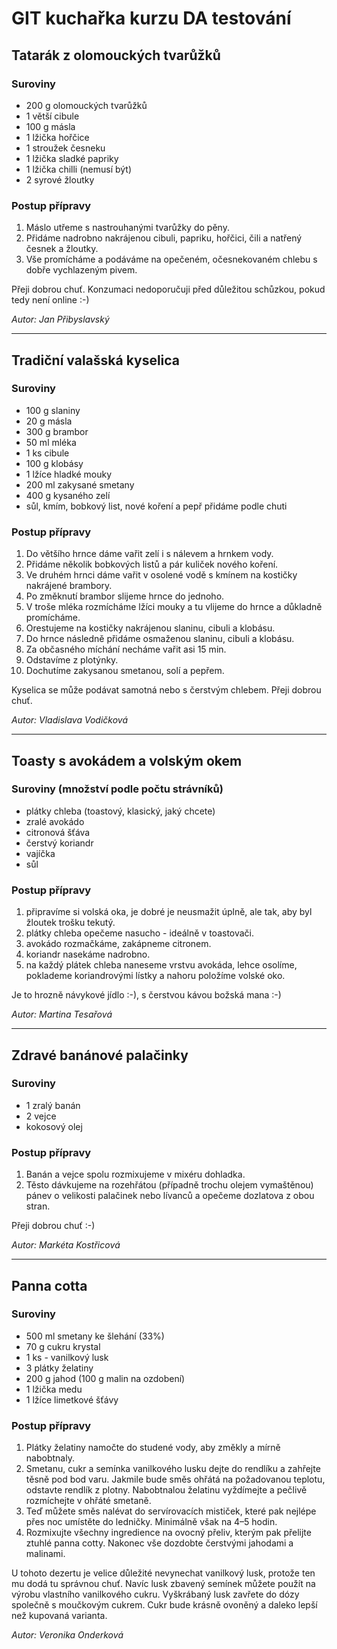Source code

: # GIT kuchařka kurzu DA testování

## Tatarák z olomouckých tvarůžků

### Suroviny
* 200 g olomouckých tvarůžků
* 1 větší cibule
* 100 g másla
* 1 lžička hořčice
* 1 stroužek česneku
* 1 lžička sladké papriky
* 1 lžička chilli (nemusí být)
* 2 syrové žloutky

### Postup přípravy
1. Máslo utřeme s nastrouhanými tvarůžky do pěny.
2. Přidáme nadrobno nakrájenou cibuli, papriku, hořčici, čili a natřený česnek a žloutky. 
3. Vše promícháme a podáváme na opečeném, očesnekovaném chlebu s dobře vychlazeným pivem.

Přeji dobrou chuť. Konzumaci nedoporučuji před důležitou schůzkou, pokud tedy není online :-)

_Autor: Jan Přibyslavský_

---

## Tradiční valašská kyselica

### Suroviny
* 100 g slaniny
* 20 g másla
* 300 g brambor
* 50 ml mléka
* 1 ks cibule
* 100 g klobásy
* 1 lžíce hladké mouky
* 200 ml zakysané smetany
* 400 g kysaného zelí
* sůl, kmím, bobkový list, nové koření a pepř přidáme podle chuti

### Postup přípravy
1. Do většího hrnce dáme vařit zelí i s nálevem a hrnkem vody.
2. Přidáme několik bobkových listů a pár kuliček nového koření.
3. Ve druhém hrnci dáme vařit v osolené vodě s kmínem na kostičky nakrájené brambory.
4. Po změknutí brambor slijeme hrnce do jednoho.
5. V troše mléka rozmícháme lžíci mouky a tu vlijeme do hrnce a důkladně promícháme.
6. Orestujeme na kostičky nakrájenou slaninu, cibuli a klobásu.
7. Do hrnce následně přidáme osmaženou slaninu, cibuli a klobásu.
8. Za občasného míchání necháme vařit asi 15 min.
9. Odstavíme z plotýnky.
10. Dochutíme zakysanou smetanou, solí a pepřem.

Kyselica se může podávat samotná nebo s čerstvým chlebem.
Přeji dobrou chuť.

_Autor: Vladislava Vodičková_

---

## Toasty s avokádem a volským okem

### Suroviny (množství podle počtu strávníků)
* plátky chleba (toastový, klasický, jaký chcete)
* zralé avokádo
* citronová šťáva
* čerstvý koriandr
* vajíčka 
* sůl


### Postup přípravy
1. připravíme si volská oka, je dobré je neusmažit úplně, ale tak, aby byl žloutek trošku tekutý.
2. plátky chleba opečeme nasucho - ideálně v toastovači.
3. avokádo rozmačkáme, zakápneme citronem.
4. koriandr nasekáme nadrobno.
5. na každý plátek chleba naneseme vrstvu avokáda, lehce osolíme, poklademe koriandrovými lístky a nahoru položíme volské oko.


Je to hrozně návykové jídlo :-), s čerstvou kávou božská mana :-)

_Autor: Martina Tesařová_

---

## Zdravé banánové palačinky

### Suroviny
* 1 zralý banán
* 2 vejce
* kokosový olej

### Postup přípravy
1. Banán a vejce spolu rozmixujeme v mixéru dohladka.
2. Těsto dávkujeme na rozehřátou (případně trochu olejem vymaštěnou) pánev o velikosti palačinek nebo lívanců a opečeme dozlatova z obou stran.

Přeji dobrou chuť :-)

_Autor: Markéta Kostřicová_

---
## Panna cotta

### Suroviny
* 500 ml smetany ke šlehání (33%)
* 70 g cukru krystal
* 1 ks - vanilkový lusk
* 3 plátky želatiny
* 200 g jahod (100 g malin na ozdobení)
* 1 lžička medu
* 1 lžíce limetkové šťávy


### Postup přípravy
1. Plátky želatiny namočte do studené vody, aby změkly a mírně nabobtnaly.
2. Smetanu, cukr a semínka vanilkového lusku dejte do rendlíku a zahřejte těsně pod bod varu. 
   Jakmile bude směs ohřátá na požadovanou teplotu, odstavte rendlík z plotny. 
   Nabobtnalou želatinu vyždímejte a pečlivě rozmíchejte v ohřáté smetaně.
3. Teď můžete směs nalévat do servírovacích mističek, které pak nejlépe přes noc umístěte do ledničky. 
   Minimálně však na 4–5 hodin.
4. Rozmixujte všechny ingredience na ovocný přeliv, kterým pak přelijte ztuhlé panna cotty. 
   Nakonec vše dozdobte čerstvými jahodami a malinami.


U tohoto dezertu je velice důležité nevynechat vanilkový lusk, protože ten mu dodá tu správnou chuť. 
Navíc lusk zbavený semínek můžete použít na výrobu vlastního vanilkového cukru. 
Vyškrábaný lusk zavřete do dózy společně s moučkovým cukrem. 
Cukr bude krásně ovoněný a daleko lepší než kupovaná varianta. 


_Autor: Veronika Onderková_
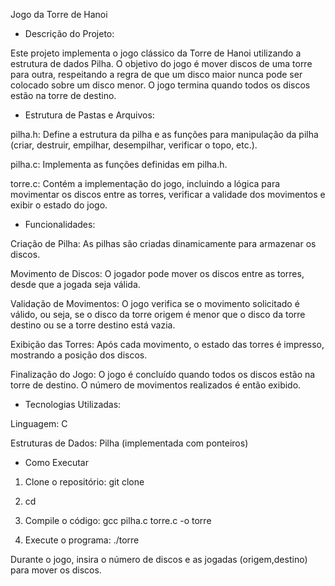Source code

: Jogo da Torre de Hanoi


- Descrição do Projeto:

Este projeto implementa o jogo clássico da Torre de Hanoi utilizando a estrutura de dados Pilha. O objetivo do jogo é mover discos de uma torre para outra, respeitando a regra de que um disco maior nunca pode ser colocado sobre um disco menor. O jogo termina quando todos os discos estão na torre de destino.


- Estrutura de Pastas e Arquivos:


pilha.h: Define a estrutura da pilha e as funções para manipulação da pilha (criar, destruir, empilhar, desempilhar, verificar o topo, etc.).

pilha.c: Implementa as funções definidas em pilha.h.

torre.c: Contém a implementação do jogo, incluindo a lógica para movimentar os discos entre as torres, verificar a validade dos movimentos e exibir o estado do jogo.


- Funcionalidades:
  
Criação de Pilha: As pilhas são criadas dinamicamente para armazenar os discos.

Movimento de Discos: O jogador pode mover os discos entre as torres, desde que a jogada seja válida.

Validação de Movimentos: O jogo verifica se o movimento solicitado é válido, ou seja, se o disco da torre origem é menor que o disco da torre destino ou se a torre destino está vazia.

Exibição das Torres: Após cada movimento, o estado das torres é impresso, mostrando a posição dos discos.

Finalização do Jogo: O jogo é concluído quando todos os discos estão na torre de destino. O número de movimentos realizados é então exibido.


- Tecnologias Utilizadas:


Linguagem: C

Estruturas de Dados: Pilha (implementada com ponteiros)


- Como Executar


1. Clone o repositório: git clone <url-do-repositorio>

2. cd <diretorio-do-repositorio>

3. Compile o código: gcc pilha.c torre.c -o torre

4. Execute o programa: ./torre
   
Durante o jogo, insira o número de discos e as jogadas (origem,destino) para mover os discos.


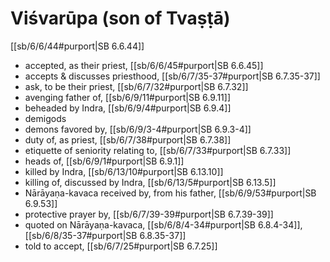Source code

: # Viśvarūpa (son of Tvaṣṭā)

[[sb/6/6/44#purport|SB 6.6.44]]

* accepted, as their priest, [[sb/6/6/45#purport|SB 6.6.45]]
* accepts & discusses priesthood, [[sb/6/7/35-37#purport|SB 6.7.35-37]]
* ask, to be their priest, [[sb/6/7/32#purport|SB 6.7.32]]
* avenging father of, [[sb/6/9/11#purport|SB 6.9.11]]
* beheaded by Indra, [[sb/6/9/4#purport|SB 6.9.4]]
* demigods
* demons favored by, [[sb/6/9/3-4#purport|SB 6.9.3-4]]
* duty of, as priest, [[sb/6/7/38#purport|SB 6.7.38]]
* etiquette of seniority relating to, [[sb/6/7/33#purport|SB 6.7.33]]
* heads of, [[sb/6/9/1#purport|SB 6.9.1]]
* killed by Indra, [[sb/6/13/10#purport|SB 6.13.10]]
* killing of, discussed by Indra, [[sb/6/13/5#purport|SB 6.13.5]]
* Nārāyaṇa-kavaca received by, from his father, [[sb/6/9/53#purport|SB 6.9.53]]
* protective prayer by, [[sb/6/7/39-39#purport|SB 6.7.39-39]]
* quoted on Nārāyaṇa-kavaca, [[sb/6/8/4-34#purport|SB 6.8.4-34]], [[sb/6/8/35-37#purport|SB 6.8.35-37]]
* told to accept, [[sb/6/7/25#purport|SB 6.7.25]]
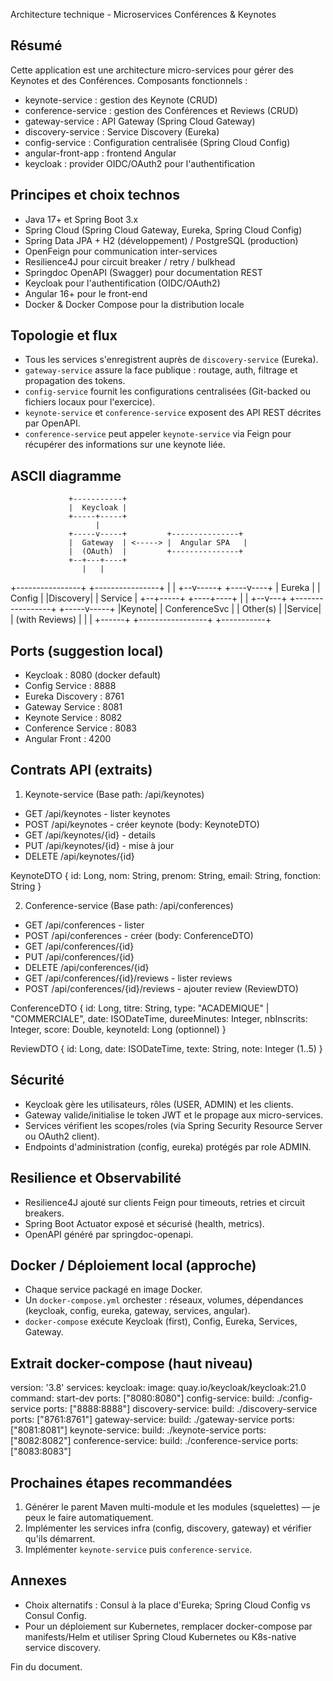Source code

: Architecture technique - Microservices Conférences & Keynotes

Résumé
------
Cette application est une architecture micro-services pour gérer des Keynotes et des Conférences.
Composants fonctionnels :
- keynote-service : gestion des Keynote (CRUD)
- conference-service : gestion des Conférences et Reviews (CRUD)
- gateway-service : API Gateway (Spring Cloud Gateway)
- discovery-service : Service Discovery (Eureka)
- config-service : Configuration centralisée (Spring Cloud Config)
- angular-front-app : frontend Angular
- keycloak : provider OIDC/OAuth2 pour l'authentification

Principes et choix technos
--------------------------
- Java 17+ et Spring Boot 3.x
- Spring Cloud (Spring Cloud Gateway, Eureka, Spring Cloud Config)
- Spring Data JPA + H2 (développement) / PostgreSQL (production)
- OpenFeign pour communication inter-services
- Resilience4J pour circuit breaker / retry / bulkhead
- Springdoc OpenAPI (Swagger) pour documentation REST
- Keycloak pour l'authentification (OIDC/OAuth2)
- Angular 16+ pour le front-end
- Docker & Docker Compose pour la distribution locale

Topologie et flux
-----------------
- Tous les services s'enregistrent auprès de `discovery-service` (Eureka).
- `gateway-service` assure la face publique : routage, auth, filtrage et propagation des tokens.
- `config-service` fournit les configurations centralisées (Git-backed ou fichiers locaux pour l'exercice).
- `keynote-service` et `conference-service` exposent des API REST décrites par OpenAPI.
- `conference-service` peut appeler `keynote-service` via Feign pour récupérer des informations sur une keynote liée.

ASCII diagramme
---------------

                 +-----------+
                 |  Keycloak |
                 +-----+-----+
                       |
                 +-----v-----+         +---------------+
                 |  Gateway  | <-----> |  Angular SPA   |
                 |  (OAuth)  |         +---------------+
                 +--+---+----+
                    |   |
   +----------------+   +----------------+
   |                                     |
+--v-----+                          +----v----+
| Eureka  |                          | Config  |
|Discovery|                          | Service |
+--+-----+                          +----+----+
   |                                     |
+--v---+   +-----------------+   +-----v-----+
|Keynote|   | ConferenceSvc  |   |  Other(s)  |
|Service|   | (with Reviews) |   |            |
+------+   +-----------------+   +-----------+

Ports (suggestion local)
------------------------
- Keycloak : 8080 (docker default)
- Config Service : 8888
- Eureka Discovery : 8761
- Gateway Service : 8081
- Keynote Service : 8082
- Conference Service : 8083
- Angular Front : 4200

Contrats API (extraits)
-----------------------
1) Keynote-service (Base path: /api/keynotes)
- GET /api/keynotes - lister keynotes
- POST /api/keynotes - créer keynote (body: KeynoteDTO)
- GET /api/keynotes/{id} - details
- PUT /api/keynotes/{id} - mise à jour
- DELETE /api/keynotes/{id}

KeynoteDTO
{
  id: Long,
  nom: String,
  prenom: String,
  email: String,
  fonction: String
}

2) Conference-service (Base path: /api/conferences)
- GET /api/conferences - lister
- POST /api/conferences - créer (body: ConferenceDTO)
- GET /api/conferences/{id}
- PUT /api/conferences/{id}
- DELETE /api/conferences/{id}
- GET /api/conferences/{id}/reviews - lister reviews
- POST /api/conferences/{id}/reviews - ajouter review (ReviewDTO)

ConferenceDTO
{
  id: Long,
  titre: String,
  type: "ACADEMIQUE" | "COMMERCIALE",
  date: ISODateTime,
  dureeMinutes: Integer,
  nbInscrits: Integer,
  score: Double,
  keynoteId: Long (optionnel)
}

ReviewDTO
{
  id: Long,
  date: ISODateTime,
  texte: String,
  note: Integer (1..5)
}

Sécurité
--------
- Keycloak gère les utilisateurs, rôles (USER, ADMIN) et les clients.
- Gateway valide/initialise le token JWT et le propage aux micro-services.
- Services vérifient les scopes/roles (via Spring Security Resource Server ou OAuth2 client).
- Endpoints d'administration (config, eureka) protégés par role ADMIN.

Resilience et Observabilité
---------------------------
- Resilience4J ajouté sur clients Feign pour timeouts, retries et circuit breakers.
- Spring Boot Actuator exposé et sécurisé (health, metrics).
- OpenAPI généré par springdoc-openapi.

Docker / Déploiement local (approche)
------------------------------------
- Chaque service packagé en image Docker.
- Un `docker-compose.yml` orchester : réseaux, volumes, dépendances (keycloak, config, eureka, gateway, services, angular). 
- `docker-compose` exécute Keycloak (first), Config, Eureka, Services, Gateway.

Extrait docker-compose (haut niveau)
------------------------------------
version: '3.8'
services:
  keycloak:
    image: quay.io/keycloak/keycloak:21.0
    command: start-dev
    ports: ["8080:8080"]
  config-service:
    build: ./config-service
    ports: ["8888:8888"]
  discovery-service:
    build: ./discovery-service
    ports: ["8761:8761"]
  gateway-service:
    build: ./gateway-service
    ports: ["8081:8081"]
  keynote-service:
    build: ./keynote-service
    ports: ["8082:8082"]
  conference-service:
    build: ./conference-service
    ports: ["8083:8083"]

Prochaines étapes recommandées
------------------------------
1. Générer le parent Maven multi-module et les modules (squelettes) — je peux le faire automatiquement.
2. Implémenter les services infra (config, discovery, gateway) et vérifier qu'ils démarrent.
3. Implémenter `keynote-service` puis `conference-service`.

Annexes
-------
- Choix alternatifs : Consul à la place d'Eureka; Spring Cloud Config vs Consul Config.
- Pour un déploiement sur Kubernetes, remplacer docker-compose par manifests/Helm et utiliser Spring Cloud Kubernetes ou K8s-native service discovery.

Fin du document.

What to do
Each line above that falls between the line with "6.8.4-34]], [[sb/6/8/35-37#purport|SB 6.8.35-37]]" and the line with "- discovery-service : Service" should be printed exactly, together with those two lines, but the pictures should not.

Result
* quoted on Nārāyaṇa-kavaca, [[sb/6/8/4-34#purport|SB 6.8.4-34]], [[sb/6/8/35-37#purport|SB 6.8.35-37]]
* told to accept, [[sb/6/7/25#purport|SB 6.7.25]]
Source code

: Architecture technique - Microservices Conférences & Keynotes

Résumé
------
Cette application est une architecture micro-services pour gérer des Keynotes et des Conférences.
Composants fonctionnels :
- keynote-service : gestion des Keynote (CRUD)
- conference-service : gestion des Conférences et Reviews (CRUD)
- gateway-service : API Gateway (Spring Cloud Gateway)
- discovery-service : Service Discovery (Eureka)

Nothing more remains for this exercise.